Kayaked in the grass late this evening in the sound. Cast MR for 45 minutes...nothing. Like the other day, then threw the matrix violet and first cast got a 15.5" spec. Storm headed my way. Trolled the matrix racing back home and got slammed right off. Must have been a spanish, because it sliced my line.

Violet seems to be the ticket lately. 

I have no affiliation with Matrix.


----------



## halo1 (Oct 4, 2007)

How do you retrieve the shad to get best results? Is it a fast retrieve or or just barely bumping the bottom? I've heard a lot of great stuff about this bait. Thanks for any info! I bought a pack today from Broxsons in navarre


----------



## SWAngler (Sep 13, 2014)

Pull through water near boat and note speed the tail starts to flutter. Some are duds, and if so try cutting some of the top off to shorten and try again. Swim it at that speed barely over, or in grass tops. Should feel grass tugging here and there. If getting hits but no hook-ups, rip through a couple times to tease, then normal retrieve.

Fishing along grass lines, rocks, deep water, work on bottom with twitches.
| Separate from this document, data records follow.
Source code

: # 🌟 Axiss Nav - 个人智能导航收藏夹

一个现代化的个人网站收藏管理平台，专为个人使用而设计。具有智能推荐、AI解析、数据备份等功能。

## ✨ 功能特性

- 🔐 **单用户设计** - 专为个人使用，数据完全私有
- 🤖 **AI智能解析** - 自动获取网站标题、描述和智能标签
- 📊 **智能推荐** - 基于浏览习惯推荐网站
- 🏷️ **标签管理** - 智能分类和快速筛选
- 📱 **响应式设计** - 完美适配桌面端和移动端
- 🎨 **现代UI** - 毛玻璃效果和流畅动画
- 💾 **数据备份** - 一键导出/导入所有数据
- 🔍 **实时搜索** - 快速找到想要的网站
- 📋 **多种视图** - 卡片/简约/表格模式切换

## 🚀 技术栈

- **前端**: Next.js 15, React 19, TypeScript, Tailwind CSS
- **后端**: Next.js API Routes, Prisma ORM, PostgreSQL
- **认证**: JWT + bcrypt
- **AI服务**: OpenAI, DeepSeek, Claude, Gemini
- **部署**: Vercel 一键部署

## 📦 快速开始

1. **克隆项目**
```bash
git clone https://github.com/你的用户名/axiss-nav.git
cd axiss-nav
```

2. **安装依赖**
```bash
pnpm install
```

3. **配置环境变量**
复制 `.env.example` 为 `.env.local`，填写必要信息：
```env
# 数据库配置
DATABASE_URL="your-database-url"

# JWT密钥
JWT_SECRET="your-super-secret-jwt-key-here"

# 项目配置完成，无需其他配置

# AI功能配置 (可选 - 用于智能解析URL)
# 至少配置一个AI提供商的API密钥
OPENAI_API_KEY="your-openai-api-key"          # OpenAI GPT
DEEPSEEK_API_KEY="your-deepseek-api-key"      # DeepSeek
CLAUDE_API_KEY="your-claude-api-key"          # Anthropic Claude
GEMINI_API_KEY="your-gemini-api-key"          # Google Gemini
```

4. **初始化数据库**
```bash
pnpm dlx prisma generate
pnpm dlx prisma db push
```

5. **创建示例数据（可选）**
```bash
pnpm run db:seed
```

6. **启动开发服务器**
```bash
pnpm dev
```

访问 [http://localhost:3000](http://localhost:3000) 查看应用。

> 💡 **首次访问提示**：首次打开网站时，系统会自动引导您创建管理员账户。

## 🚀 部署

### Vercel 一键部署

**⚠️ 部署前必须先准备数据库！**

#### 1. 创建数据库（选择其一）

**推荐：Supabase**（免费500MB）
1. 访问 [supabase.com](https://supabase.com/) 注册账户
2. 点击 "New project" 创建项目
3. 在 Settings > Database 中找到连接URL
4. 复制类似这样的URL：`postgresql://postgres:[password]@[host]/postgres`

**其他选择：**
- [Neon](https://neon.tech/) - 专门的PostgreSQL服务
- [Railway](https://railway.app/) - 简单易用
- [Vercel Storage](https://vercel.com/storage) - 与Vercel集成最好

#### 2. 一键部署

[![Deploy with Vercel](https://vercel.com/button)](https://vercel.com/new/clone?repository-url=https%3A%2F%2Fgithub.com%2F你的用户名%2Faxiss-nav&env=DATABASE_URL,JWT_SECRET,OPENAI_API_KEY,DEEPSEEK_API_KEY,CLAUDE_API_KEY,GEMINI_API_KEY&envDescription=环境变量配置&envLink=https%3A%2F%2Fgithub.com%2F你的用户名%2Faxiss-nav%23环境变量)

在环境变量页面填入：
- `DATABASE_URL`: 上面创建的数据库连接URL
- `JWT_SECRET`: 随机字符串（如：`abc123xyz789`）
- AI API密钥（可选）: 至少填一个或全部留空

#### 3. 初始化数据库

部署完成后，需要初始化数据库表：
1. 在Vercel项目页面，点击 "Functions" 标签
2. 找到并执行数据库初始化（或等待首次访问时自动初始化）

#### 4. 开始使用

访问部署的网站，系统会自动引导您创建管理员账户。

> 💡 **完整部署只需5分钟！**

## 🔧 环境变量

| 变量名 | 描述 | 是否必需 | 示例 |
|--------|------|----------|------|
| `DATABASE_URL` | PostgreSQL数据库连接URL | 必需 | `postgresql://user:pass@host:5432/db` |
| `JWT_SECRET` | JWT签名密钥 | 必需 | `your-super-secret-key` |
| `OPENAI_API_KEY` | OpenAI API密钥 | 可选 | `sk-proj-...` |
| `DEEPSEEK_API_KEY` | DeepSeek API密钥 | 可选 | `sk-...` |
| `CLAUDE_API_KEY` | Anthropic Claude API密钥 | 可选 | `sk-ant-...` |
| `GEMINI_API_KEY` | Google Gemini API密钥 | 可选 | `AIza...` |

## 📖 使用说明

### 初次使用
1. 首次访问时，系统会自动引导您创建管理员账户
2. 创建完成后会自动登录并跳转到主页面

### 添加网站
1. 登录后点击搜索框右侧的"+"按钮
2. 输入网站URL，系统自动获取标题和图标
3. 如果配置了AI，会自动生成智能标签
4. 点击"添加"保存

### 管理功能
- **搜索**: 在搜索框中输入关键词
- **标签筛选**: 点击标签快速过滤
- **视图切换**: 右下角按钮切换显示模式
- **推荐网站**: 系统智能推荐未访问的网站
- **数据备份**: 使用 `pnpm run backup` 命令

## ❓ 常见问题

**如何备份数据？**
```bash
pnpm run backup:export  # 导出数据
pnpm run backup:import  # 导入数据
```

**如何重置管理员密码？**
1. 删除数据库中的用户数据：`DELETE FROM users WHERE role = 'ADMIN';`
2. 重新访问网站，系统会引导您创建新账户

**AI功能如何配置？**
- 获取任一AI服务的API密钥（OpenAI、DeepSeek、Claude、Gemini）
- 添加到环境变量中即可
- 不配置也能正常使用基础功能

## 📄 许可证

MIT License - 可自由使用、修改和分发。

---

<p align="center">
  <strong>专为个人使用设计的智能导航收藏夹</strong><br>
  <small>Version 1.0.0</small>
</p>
Twitch hard enough for the tail to flutter. Occasionally start reeling in normal, then let fall back to bottom. Basically...just mix it up. Helps with a slow retrieve to put pro gel in a slit you can cut on bottom, or top.

Good luck.


----------



## ALFisher (May 26, 2010)

Thanks, folks. I'll try Academy. Have one nearby.


----------



## usmcpararigger (Jul 23, 2013)

Dicks sporting goods also have them on an end rack along with all of docksides jig heads. They had the red tag clearance tag on them but I noticed they were the same price at academy.


----------



## halo1 (Oct 4, 2007)

SWAngler said:


> Pull through water near boat and note speed the tail starts to flutter. Some are duds, and if so try cutting some of the top off to shorten and try again. Swim it at that speed barely over, or in grass tops. Should feel grass tugging here and there. If getting hits but no hook-ups, rip through a couple times to tease, then normal retrieve.
> 
> Fishing along grass lines, rocks, deep water, work on bottom with twitches. Twitch hard enough for the tail to flutter. Occasionally start reeling in normal, then let fall back to bottom. Basically...just mix it up. Helps with a slow retrieve to put pro gel in a slit you can cut on bottom, or top.
> 
> Good luck.


Thanks for the info! I'll be trying this hopefully this week


----------



## Capt Jonathan (Feb 11, 2014)

*Videos fishing florida with Matrix to Help Show how to use them*


----------



## Jet fishin (May 5, 2012)

John B. said:


> Wtf is a matrix shad?



They are a soft plastic bait that has a very unique tail movement kind of like the Mexican girl I dated in high school.

On a side note nice to see Mr. LIMIT Out back after his brief departure.
We missed you.


----------